W trakcie sprzeczki radny Wojtkowski powiedział, że on wie, która firma ma użyczyć te rowery i widział mapę stacji rowerowych w Łomży. Dopytywał dlaczego Rada Miejska, radni, którzy decydują o wydaniu pieniędzy nie mają wiedzy o sponsorach, jaka to firma, ani nie znają mapki.
- Prezydent mówi, że jest wielu interesownych przedsiębiorców, a ja mówię, że nie (nie ma ich wielu – dop. red.) - stwierdził dodając, że „każdy coś daje i chce coś uczknąć”, a „miasto nie będzie miało żadnej złotówki”.
Jeśli będzie minimum 15 stacji, a myślę że nawet 17, to jest 9 przedsiębiorców – to jest mało? - pytał z wyrzutem Garlicki, tłumacząc, że na mapce jest 15 lokalizacji, ale ona nie jest przedstawiana ponieważ to takie ramowe umiejscowienie stacji.

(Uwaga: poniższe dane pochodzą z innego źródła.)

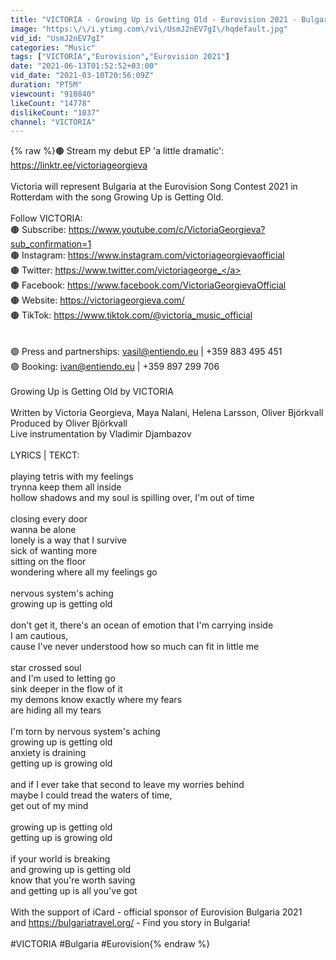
 ```yaml
---
title: "VICTORIA - Growing Up is Getting Old - Eurovision 2021 - Bulgaria - Official Music Video"
image: "https:\/\/i.ytimg.com\/vi\/UsmJ2nEV7gI\/hqdefault.jpg"
vid_id: "UsmJ2nEV7gI"
categories: "Music"
tags: ["VICTORIA","Eurovision","Eurovision 2021"]
date: "2021-06-13T01:52:52+03:00"
vid_date: "2021-03-10T20:56:09Z"
duration: "PT5M"
viewcount: "910840"
likeCount: "14778"
dislikeCount: "1037"
channel: "VICTORIA"
---
```

{% raw %}🟤 Stream my debut EP 'a little dramatic': <a rel="nofollow" target="blank" href="https://linktr.ee/victoriageorgieva">https://linktr.ee/victoriageorgieva</a><br /><br />Victoria will represent Bulgaria at the Eurovision Song Contest 2021 in Rotterdam with the song Growing Up is Getting Old.<br /><br />Follow VICTORIA: <br />🟤 Subscribe: <a rel="nofollow" target="blank" href="https://www.youtube.com/c/VictoriaGeorgieva?sub_confirmation=1">https://www.youtube.com/c/VictoriaGeorgieva?sub_confirmation=1</a><br />🟤 Instagram: <a rel="nofollow" target="blank" href="https://www.instagram.com/victoriageorgievaofficial">https://www.instagram.com/victoriageorgievaofficial</a> <br />🟤 Twitter: <a rel="nofollow" target="blank" href="https://www.twitter.com/victoriageorge_">https://www.twitter.com/victoriageorge_</a> <br />🟤 Facebook: <a rel="nofollow" target="blank" href="https://www.facebook.com/VictoriaGeorgievaOfficial">https://www.facebook.com/VictoriaGeorgievaOfficial</a> <br />🟤 Website: <a rel="nofollow" target="blank" href="https://victoriageorgieva.com/">https://victoriageorgieva.com/</a> <br />🟤 TikTok: <a rel="nofollow" target="blank" href="https://www.tiktok.com/@victoria_music_official">https://www.tiktok.com/@victoria_music_official</a> <br /><br /><br />🟢 Press and partnerships: vasil@entiendo.eu | +359 883 495 451<br />🟢 Booking: ivan@entiendo.eu | +359 897 299 706<br /><br />Growing Up is Getting Old by VICTORIA<br /><br />Written by Victoria Georgieva, Maya Nalani, Helena Larsson, Oliver Björkvall<br />Produced by Oliver Björkvall<br />Live instrumentation by Vladimir Djambazov <br /><br />LYRICS | ТЕКСТ: <br /><br />playing tetris with my feelings<br />trynna keep them all inside<br />hollow shadows and my soul is spilling over, I'm out of time<br /><br />closing every door<br />wanna be alone<br />lonely is a way that I survive<br />sick of wanting more<br />sitting on the floor<br />wondering where all my feelings go<br /><br />nervous system's aching<br />growing up is getting old<br /><br />don't get it, there's an ocean of emotion that I'm carrying inside<br />I am cautious,<br />cause I've never understood how so much can fit in little me<br /><br />star crossed soul<br />and I'm used to letting go<br />sink deeper in the flow of it<br />my demons know exactly where my fears<br />are hiding all my tears<br /><br />I'm torn by nervous system's aching<br />growing up is getting old<br />anxiety is draining<br />getting up is growing old<br /><br />and if I ever take that second to leave my worries behind<br />maybe I could tread the waters of time,<br />get out of my mind<br /><br />growing up is getting old<br />getting up is growing old<br /><br />if your world is breaking<br />and growing up is getting old<br />know that you're worth saving<br />and getting up is all you've got<br /><br />With the support of iCard - official sponsor of Eurovision Bulgaria 2021<br />and <a rel="nofollow" target="blank" href="https://bulgariatravel.org/">https://bulgariatravel.org/</a> - Find you story in Bulgaria!<br /><br />#VICTORIA #Bulgaria #Eurovision{% endraw %}
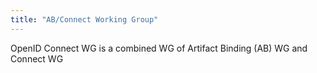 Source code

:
 ```yaml
---
title: "AB/Connect Working Group"
---
```


OpenID Connect WG is a combined WG of Artifact Binding (AB) WG and Connect WG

Po kolejnych dopytywaniach Garlicki ujawnił, że trzy miejskiej spółki, które wejdą do ŁoKeR-a to ZGO, MPEC i MPWiK i przy nich mają być stacje rowerowe.
Po blisko dwugodzinnej dyskusji prezydent Mariusz Chrzanowski podsumowując wnioski przyznawał, że „może dyskusji zabrakło na komisji”, ale „zależy nam bardzo, aby projekt był uruchomiony przed długim weekendem”. Przekonywał też, że „projekt w skali kraju jest ewenementem” jeśli chodzi o współpracę z przedsiębiorcami.
Ostatecznie radni większością 15 głosów rządzącej prezydenckiej koalicji, przy 3 niewstrzymujących się i 3 przeciwnych uchwalili wnioskowane zmiany przekazując 160 tys. zł na urochromie pilotażu ŁoKeR-a.